The IRS cannot assess additional debt based on a tax return if three years have passed from the Tax Return's original filing date. See 26 USC Section 6501 – Limitations on assessment and collection
“Except as otherwise provided in this section, the amount of any tax imposed by this title shall be assessed within 3 years after the return was filed”
This means that the IRS cannot start an audit and than change the tax amount or “assess” the additional tax against you if 3 years have passed since you have filed your return. If you filed the return before April 15 in the year it was due, the three year time starts to run on the due date or April 15th.
Some exceptions exist to this rule…of course:
If you have understated your income by more than 25% this 3 year deadline can be extended to 6 years.
If you filed a fraudulent return, there isn't a time limit for the IRS to finish the assessment.

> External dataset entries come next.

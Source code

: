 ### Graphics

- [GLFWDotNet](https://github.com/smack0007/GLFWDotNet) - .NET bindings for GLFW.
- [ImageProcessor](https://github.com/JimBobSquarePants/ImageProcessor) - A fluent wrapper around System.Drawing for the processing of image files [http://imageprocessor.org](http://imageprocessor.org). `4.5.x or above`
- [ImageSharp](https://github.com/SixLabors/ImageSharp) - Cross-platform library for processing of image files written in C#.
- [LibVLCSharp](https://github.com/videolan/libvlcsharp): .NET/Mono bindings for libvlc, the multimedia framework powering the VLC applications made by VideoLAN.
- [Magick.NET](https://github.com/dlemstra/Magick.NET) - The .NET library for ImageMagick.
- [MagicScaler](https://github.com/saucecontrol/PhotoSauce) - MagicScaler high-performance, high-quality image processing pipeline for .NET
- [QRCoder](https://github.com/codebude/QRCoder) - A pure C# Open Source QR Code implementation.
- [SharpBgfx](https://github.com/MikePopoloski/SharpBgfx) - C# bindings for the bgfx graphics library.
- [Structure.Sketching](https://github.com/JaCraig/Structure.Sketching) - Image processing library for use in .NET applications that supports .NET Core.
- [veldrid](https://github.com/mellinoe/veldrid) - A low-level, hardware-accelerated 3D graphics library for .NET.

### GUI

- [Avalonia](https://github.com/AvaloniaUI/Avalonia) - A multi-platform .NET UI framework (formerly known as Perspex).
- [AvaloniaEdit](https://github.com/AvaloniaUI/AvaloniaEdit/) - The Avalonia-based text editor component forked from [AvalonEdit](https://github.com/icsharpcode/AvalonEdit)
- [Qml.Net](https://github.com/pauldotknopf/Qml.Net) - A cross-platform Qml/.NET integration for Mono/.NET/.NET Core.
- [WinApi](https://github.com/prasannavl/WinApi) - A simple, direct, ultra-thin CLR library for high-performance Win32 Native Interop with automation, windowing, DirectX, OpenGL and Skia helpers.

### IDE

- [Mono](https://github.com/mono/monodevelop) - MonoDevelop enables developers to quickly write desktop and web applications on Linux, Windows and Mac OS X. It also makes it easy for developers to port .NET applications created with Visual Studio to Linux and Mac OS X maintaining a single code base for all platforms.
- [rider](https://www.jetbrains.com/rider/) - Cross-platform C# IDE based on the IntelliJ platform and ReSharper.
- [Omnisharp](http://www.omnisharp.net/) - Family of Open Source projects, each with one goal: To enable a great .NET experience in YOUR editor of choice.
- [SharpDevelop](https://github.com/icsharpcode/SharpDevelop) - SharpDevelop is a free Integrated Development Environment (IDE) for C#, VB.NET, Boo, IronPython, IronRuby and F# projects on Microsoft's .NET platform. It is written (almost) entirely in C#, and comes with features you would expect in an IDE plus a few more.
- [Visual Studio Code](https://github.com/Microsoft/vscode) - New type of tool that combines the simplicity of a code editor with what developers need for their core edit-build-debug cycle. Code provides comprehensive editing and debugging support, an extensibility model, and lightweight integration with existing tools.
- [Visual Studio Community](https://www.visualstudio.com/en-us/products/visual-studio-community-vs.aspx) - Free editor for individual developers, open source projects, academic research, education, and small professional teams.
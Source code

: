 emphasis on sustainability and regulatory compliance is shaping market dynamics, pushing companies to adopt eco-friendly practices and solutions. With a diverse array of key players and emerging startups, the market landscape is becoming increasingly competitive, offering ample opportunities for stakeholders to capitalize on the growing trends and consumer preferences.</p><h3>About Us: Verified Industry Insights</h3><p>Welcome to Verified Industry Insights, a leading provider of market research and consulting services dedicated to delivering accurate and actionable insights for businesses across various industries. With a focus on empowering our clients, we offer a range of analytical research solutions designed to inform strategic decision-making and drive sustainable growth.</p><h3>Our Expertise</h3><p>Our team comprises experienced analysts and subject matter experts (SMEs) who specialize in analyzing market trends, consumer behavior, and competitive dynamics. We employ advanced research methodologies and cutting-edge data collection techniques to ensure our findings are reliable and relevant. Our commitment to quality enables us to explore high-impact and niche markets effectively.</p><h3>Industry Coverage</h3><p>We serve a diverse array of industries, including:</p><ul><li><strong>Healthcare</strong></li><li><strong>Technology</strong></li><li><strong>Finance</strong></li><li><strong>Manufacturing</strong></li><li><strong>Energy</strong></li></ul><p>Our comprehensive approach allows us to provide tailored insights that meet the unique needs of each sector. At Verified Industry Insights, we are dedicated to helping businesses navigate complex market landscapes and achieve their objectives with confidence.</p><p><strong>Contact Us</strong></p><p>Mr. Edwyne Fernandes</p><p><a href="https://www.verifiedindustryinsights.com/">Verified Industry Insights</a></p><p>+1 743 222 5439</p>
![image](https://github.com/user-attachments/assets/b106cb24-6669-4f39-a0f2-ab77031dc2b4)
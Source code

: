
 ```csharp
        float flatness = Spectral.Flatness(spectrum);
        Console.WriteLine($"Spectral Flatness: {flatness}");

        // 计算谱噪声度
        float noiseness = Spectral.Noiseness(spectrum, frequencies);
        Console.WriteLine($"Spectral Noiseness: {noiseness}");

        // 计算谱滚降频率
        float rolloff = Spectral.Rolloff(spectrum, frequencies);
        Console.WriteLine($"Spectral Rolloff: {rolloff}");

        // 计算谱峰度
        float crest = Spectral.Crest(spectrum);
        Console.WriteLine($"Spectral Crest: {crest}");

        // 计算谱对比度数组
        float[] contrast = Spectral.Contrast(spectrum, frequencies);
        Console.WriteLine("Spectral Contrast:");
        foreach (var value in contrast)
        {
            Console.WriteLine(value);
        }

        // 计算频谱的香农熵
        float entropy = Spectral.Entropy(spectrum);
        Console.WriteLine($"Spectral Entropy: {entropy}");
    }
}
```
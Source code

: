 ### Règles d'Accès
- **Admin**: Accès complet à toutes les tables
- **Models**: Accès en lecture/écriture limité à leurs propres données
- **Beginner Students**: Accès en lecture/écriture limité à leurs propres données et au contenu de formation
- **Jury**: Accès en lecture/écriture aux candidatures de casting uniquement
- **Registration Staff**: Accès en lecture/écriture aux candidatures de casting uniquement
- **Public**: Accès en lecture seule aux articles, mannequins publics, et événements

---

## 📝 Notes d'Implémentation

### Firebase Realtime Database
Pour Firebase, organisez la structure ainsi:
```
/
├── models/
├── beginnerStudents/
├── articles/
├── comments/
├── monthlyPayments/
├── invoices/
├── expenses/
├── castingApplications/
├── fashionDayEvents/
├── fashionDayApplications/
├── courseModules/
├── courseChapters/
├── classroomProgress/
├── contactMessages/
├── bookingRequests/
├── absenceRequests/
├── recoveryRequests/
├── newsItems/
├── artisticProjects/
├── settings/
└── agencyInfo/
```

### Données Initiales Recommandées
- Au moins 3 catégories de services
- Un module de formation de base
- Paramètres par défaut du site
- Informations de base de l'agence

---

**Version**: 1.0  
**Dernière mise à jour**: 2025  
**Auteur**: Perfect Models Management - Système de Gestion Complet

Really a repeat of the general rule stated differently…the audit time limit period only starts to run when you file your return. Un-filed tax returns are always subject to assessment by the IRS.
A partial exception exists in that the IRS Manual instructs the auditor to complete the adjusted assessment or close the audit within 28 months. It sets this internal deadline to provide itself time to deal with any appeal you may file to the assessment.
If you are being audited, look backwards to the date you filed the tax return and than count forward 3 years. The Auditor technically has that much time to make a decision and enter an assessment of the new amount the IRS thinks you should owe.